> [Requirement] Lines to restate from the data below: from the one containing "We used Nginx" to the one containing "the benchmark results", both included. Give them again exactly, and only them.

Collected data:
== Segment start ==
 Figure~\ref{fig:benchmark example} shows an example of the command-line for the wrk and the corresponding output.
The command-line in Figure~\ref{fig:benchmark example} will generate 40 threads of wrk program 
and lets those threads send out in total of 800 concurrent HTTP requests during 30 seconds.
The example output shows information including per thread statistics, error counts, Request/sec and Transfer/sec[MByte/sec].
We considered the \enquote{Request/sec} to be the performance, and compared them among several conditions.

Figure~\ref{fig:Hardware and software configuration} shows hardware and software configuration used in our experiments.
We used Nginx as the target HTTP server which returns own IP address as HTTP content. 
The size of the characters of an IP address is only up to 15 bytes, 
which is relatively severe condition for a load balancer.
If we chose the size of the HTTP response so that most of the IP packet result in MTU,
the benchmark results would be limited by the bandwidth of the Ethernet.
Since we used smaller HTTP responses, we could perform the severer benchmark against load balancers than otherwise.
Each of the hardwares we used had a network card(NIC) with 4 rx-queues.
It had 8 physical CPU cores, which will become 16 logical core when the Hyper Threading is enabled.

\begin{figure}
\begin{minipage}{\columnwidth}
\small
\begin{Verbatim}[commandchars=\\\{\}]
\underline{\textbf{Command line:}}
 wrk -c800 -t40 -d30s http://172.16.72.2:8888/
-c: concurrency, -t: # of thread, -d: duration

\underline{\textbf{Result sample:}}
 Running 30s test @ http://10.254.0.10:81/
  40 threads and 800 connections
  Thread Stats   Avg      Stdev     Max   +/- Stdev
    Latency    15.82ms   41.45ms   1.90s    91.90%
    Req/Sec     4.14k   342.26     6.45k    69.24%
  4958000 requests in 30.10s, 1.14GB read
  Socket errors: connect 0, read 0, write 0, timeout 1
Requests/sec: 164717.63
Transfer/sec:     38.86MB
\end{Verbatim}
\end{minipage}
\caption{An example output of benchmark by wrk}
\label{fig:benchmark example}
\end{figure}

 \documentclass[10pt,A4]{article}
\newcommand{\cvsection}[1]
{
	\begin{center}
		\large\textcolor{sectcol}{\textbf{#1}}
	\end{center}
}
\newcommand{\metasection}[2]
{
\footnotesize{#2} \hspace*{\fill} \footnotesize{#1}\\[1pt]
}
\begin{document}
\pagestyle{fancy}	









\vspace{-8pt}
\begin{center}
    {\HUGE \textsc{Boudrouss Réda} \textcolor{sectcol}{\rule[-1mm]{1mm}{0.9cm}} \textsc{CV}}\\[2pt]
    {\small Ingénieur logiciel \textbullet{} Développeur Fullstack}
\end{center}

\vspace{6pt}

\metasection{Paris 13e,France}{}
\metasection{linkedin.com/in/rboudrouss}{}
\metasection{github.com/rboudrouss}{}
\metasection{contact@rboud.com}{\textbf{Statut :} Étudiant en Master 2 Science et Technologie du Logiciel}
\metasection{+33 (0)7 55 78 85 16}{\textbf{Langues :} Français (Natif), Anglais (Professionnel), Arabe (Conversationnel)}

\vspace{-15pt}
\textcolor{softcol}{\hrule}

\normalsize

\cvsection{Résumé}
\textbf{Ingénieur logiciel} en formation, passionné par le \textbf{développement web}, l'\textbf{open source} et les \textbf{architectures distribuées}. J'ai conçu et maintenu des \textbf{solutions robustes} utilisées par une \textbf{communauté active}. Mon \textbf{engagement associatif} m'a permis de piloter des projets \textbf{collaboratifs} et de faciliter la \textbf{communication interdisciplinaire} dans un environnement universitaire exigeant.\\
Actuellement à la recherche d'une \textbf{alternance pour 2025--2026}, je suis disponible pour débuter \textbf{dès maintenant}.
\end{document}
== Segment end ==
> [Exercise response]
We used Nginx as the target HTTP server which returns own IP address as HTTP content. 
The size of the characters of an IP address is only up to 15 bytes, 
which is relatively severe condition for a load balancer.
If we chose the size of the HTTP response so that most of the IP packet result in MTU,
the benchmark results would be limited by the bandwidth of the Ethernet.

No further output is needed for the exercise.